Exercise aim: The reply is to be an exact repetition of the entries that follow, with each picture left out.

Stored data
========

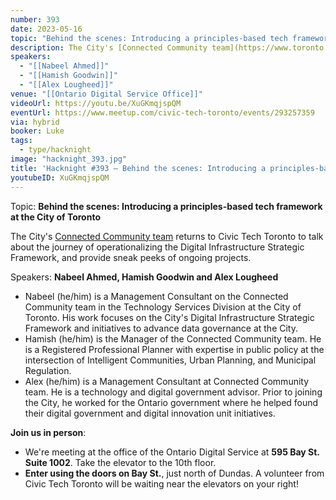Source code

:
 ```yaml
---
number: 393
date: 2023-05-16
topic: "Behind the scenes: Introducing a principles-based tech framework at the City of Toronto"
description: The City's [Connected Community team](https://www.toronto.ca/city-government/accountability-operations-customer-service/long-term-vision-plans-and-strategies/smart-cityto/) returns to Civic Tech Toronto to talk about the journey of operationalizing the Digital Infrastructure Strategic Framework, and provide sneak peeks of ongoing projects.
speakers:
  - "[[Nabeel Ahmed]]"
  - "[[Hamish Goodwin]]"
  - "[[Alex Lougheed]]"
venue: "[[Ontario Digital Service Office]]"
videoUrl: https://youtu.be/XuGKmqjspQM
eventUrl: https://www.meetup.com/civic-tech-toronto/events/293257359
via: hybrid
booker: Luke
tags:
  - type/hacknight
image: "hacknight_393.jpg"
title: 'Hacknight #393 – Behind the scenes: Introducing a principles-based tech framework at the City of Toronto'
youtubeID: XuGKmqjspQM
---
```

Topic: **Behind the scenes: Introducing a principles-based tech framework at the City of Toronto**

The City's [Connected Community team](https://www.toronto.ca/city-government/accountability-operations-customer-service/long-term-vision-plans-and-strategies/smart-cityto/) returns to Civic Tech Toronto to talk about the journey of operationalizing the Digital Infrastructure Strategic Framework, and provide sneak peeks of ongoing projects.

Speakers: **Nabeel Ahmed, Hamish Goodwin and Alex Lougheed**

* Nabeel (he/him) is a Management Consultant on the Connected Community team in the Technology Services Division at the City of Toronto. His work focuses on the City's Digital Infrastructure Strategic Framework and initiatives to advance data governance at the City.
* Hamish (he/him) is the Manager of the Connected Community team. He is a Registered Professional Planner with expertise in public policy at the intersection of Intelligent Communities, Urban Planning, and Municipal Regulation.
* Alex (he/him) is a Management Consultant at Connected Community team. He is a technology and digital government advisor. Prior to joining the City, he worked for the Ontario government where he helped found their digital government and digital innovation unit initiatives.

**Join us in person**:

* We're meeting at the office of the Ontario Digital Service at **595 Bay St. Suite 1002**. Take the elevator to the 10th floor.
* **Enter using the doors on Bay St.**, just north of Dundas. A volunteer from Civic Tech Toronto will be waiting near the elevators on your right!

========

Solution to the problem:
Source code

:
 ```yaml
---
number: 393
date: 2023-05-16
topic: "Behind the scenes: Introducing a principles-based tech framework at the City of Toronto"
description: The City's [Connected Community team](https://www.toronto.ca/city-government/accountability-operations-customer-service/long-term-vision-plans-and-strategies/smart-cityto/) returns to Civic Tech Toronto to talk about the journey of operationalizing the Digital Infrastructure Strategic Framework, and provide sneak peeks of ongoing projects.
speakers:
  - "[[Nabeel Ahmed]]"
  - "[[Hamish Goodwin]]"
  - "[[Alex Lougheed]]"
venue: "[[Ontario Digital Service Office]]"
videoUrl: https://youtu.be/XuGKmqjspQM
eventUrl: https://www.meetup.com/civic-tech-toronto/events/293257359
via: hybrid
booker: Luke
tags:
  - type/hacknight
image: "hacknight_393.jpg"
title: 'Hacknight #393 – Behind the scenes: Introducing a principles-based tech framework at the City of Toronto'
youtubeID: XuGKmqjspQM
---
```

Topic: **Behind the scenes: Introducing a principles-based tech framework at the City of Toronto**

The City's [Connected Community team](https://www.toronto.ca/city-government/accountability-operations-customer-service/long-term-vision-plans-and-strategies/smart-cityto/) returns to Civic Tech Toronto to talk about the journey of operationalizing the Digital Infrastructure Strategic Framework, and provide sneak peeks of ongoing projects.

Speakers: **Nabeel Ahmed, Hamish Goodwin and Alex Lougheed**

* Nabeel (he/him) is a Management Consultant on the Connected Community team in the Technology Services Division at the City of Toronto. His work focuses on the City's Digital Infrastructure Strategic Framework and initiatives to advance data governance at the City.
* Hamish (he/him) is the Manager of the Connected Community team. He is a Registered Professional Planner with expertise in public policy at the intersection of Intelligent Communities, Urban Planning, and Municipal Regulation.
* Alex (he/him) is a Management Consultant at Connected Community team. He is a technology and digital government advisor. Prior to joining the City, he worked for the Ontario government where he helped found their digital government and digital innovation unit initiatives.

**Join us in person**:

* We're meeting at the office of the Ontario Digital Service at **595 Bay St. Suite 1002**. Take the elevator to the 10th floor.
* **Enter using the doors on Bay St.**, just north of Dundas. A volunteer from Civic Tech Toronto will be waiting near the elevators on your right!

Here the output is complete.